I was eleven years old when I first tasted vodka. My grandfather had recently died and so
the family was taking my grandma to the Butlins Hotel in Blackpool to help console her.
I’d been warned that this holiday might be less fun than usual. The hotel didn’t have a swimming pool or slot machines or ping-pong tables or any of the other things associated with Butlins, but it did have a large all-purpose ballroom in which bands played, where films were shown, and dances held.

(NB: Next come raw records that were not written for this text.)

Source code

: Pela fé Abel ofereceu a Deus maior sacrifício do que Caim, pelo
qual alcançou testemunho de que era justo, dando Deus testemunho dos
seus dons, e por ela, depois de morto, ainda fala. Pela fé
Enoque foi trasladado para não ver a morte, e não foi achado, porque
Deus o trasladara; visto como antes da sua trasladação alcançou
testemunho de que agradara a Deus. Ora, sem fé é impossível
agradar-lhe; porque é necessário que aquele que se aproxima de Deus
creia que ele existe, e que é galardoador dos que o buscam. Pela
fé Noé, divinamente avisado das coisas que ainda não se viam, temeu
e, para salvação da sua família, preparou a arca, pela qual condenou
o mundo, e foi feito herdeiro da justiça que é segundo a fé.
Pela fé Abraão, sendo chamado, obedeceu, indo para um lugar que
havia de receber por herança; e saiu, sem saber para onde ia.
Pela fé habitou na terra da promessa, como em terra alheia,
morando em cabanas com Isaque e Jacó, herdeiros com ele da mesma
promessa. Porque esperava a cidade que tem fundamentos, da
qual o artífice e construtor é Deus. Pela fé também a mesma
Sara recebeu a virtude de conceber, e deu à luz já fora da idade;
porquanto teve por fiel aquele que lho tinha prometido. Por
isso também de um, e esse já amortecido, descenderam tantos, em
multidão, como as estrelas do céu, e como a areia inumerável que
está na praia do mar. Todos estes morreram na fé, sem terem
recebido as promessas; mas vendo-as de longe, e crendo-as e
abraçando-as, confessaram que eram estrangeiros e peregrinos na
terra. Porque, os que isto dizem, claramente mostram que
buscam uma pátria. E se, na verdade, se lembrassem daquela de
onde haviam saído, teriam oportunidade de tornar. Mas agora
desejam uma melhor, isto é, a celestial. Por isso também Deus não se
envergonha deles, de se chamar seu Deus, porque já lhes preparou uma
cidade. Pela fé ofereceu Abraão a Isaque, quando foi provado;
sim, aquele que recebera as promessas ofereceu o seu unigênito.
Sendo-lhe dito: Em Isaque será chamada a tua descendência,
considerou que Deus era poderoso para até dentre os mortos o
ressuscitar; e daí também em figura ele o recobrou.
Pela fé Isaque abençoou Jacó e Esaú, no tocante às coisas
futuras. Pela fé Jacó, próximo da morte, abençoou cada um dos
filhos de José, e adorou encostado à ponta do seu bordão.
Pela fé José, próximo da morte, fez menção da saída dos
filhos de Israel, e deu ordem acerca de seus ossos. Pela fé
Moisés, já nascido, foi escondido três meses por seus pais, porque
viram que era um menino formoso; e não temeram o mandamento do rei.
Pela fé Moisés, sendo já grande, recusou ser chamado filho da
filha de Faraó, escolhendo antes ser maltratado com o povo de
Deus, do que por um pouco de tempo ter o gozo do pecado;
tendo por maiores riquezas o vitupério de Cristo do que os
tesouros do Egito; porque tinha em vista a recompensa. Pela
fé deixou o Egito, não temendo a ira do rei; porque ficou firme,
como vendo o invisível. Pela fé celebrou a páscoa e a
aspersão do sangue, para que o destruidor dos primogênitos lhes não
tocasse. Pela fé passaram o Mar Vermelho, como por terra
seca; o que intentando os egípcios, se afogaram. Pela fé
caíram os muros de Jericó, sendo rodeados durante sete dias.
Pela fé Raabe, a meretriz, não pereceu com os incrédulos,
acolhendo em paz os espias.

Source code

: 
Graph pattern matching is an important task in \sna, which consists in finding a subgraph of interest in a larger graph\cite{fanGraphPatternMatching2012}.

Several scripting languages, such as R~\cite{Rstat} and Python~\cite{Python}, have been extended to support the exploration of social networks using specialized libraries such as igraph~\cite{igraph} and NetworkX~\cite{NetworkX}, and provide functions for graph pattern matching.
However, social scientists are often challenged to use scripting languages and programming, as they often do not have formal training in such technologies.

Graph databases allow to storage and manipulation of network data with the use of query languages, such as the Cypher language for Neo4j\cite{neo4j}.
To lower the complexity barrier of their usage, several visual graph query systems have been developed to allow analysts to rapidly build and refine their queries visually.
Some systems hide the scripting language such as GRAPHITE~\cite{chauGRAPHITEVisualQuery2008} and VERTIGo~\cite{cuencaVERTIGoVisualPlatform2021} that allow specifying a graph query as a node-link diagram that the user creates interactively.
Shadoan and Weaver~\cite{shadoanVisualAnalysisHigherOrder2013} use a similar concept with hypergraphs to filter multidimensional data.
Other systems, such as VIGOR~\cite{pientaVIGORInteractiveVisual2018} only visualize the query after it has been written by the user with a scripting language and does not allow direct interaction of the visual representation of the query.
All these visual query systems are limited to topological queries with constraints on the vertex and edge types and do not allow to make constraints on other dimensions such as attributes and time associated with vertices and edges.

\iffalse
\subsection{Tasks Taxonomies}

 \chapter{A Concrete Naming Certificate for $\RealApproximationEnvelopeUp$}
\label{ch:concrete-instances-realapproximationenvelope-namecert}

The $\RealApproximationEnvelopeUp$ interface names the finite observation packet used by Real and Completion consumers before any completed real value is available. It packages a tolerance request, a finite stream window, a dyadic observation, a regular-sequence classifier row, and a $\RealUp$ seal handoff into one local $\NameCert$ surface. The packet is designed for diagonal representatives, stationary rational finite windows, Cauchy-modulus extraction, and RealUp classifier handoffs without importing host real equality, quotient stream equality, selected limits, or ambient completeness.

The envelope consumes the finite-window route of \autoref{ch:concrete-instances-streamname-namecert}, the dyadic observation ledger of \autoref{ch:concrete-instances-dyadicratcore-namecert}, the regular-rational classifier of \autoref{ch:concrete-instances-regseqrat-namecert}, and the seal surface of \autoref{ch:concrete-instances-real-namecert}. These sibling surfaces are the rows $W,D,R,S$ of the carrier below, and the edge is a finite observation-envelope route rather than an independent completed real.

My parents liked old-fashioned dances and the one they dragged me along to had a compere who offered ‘spot prizes’ to the dancers. So he’d say, ‘I’ll give this big box of chocolates to the first person to show me a dirty picture of the queen,’ and if you ran up to him brandishing a grubby bank note, then you were a winner.
My dad had some experience of this kind of thing, and when the compere asked for somebody to show him ‘a row of black teeth’ dad ran up waving his comb and he won a bottle of Smirnoff vodka.
My parents had no qualms about giving alcohol to an eleven year old. I’d already tasted beer, brandy and whisky, but vodka was a new experience. We didn’t have to drink responsibly in those days. I liked it well enough when it was drowned in orange juice.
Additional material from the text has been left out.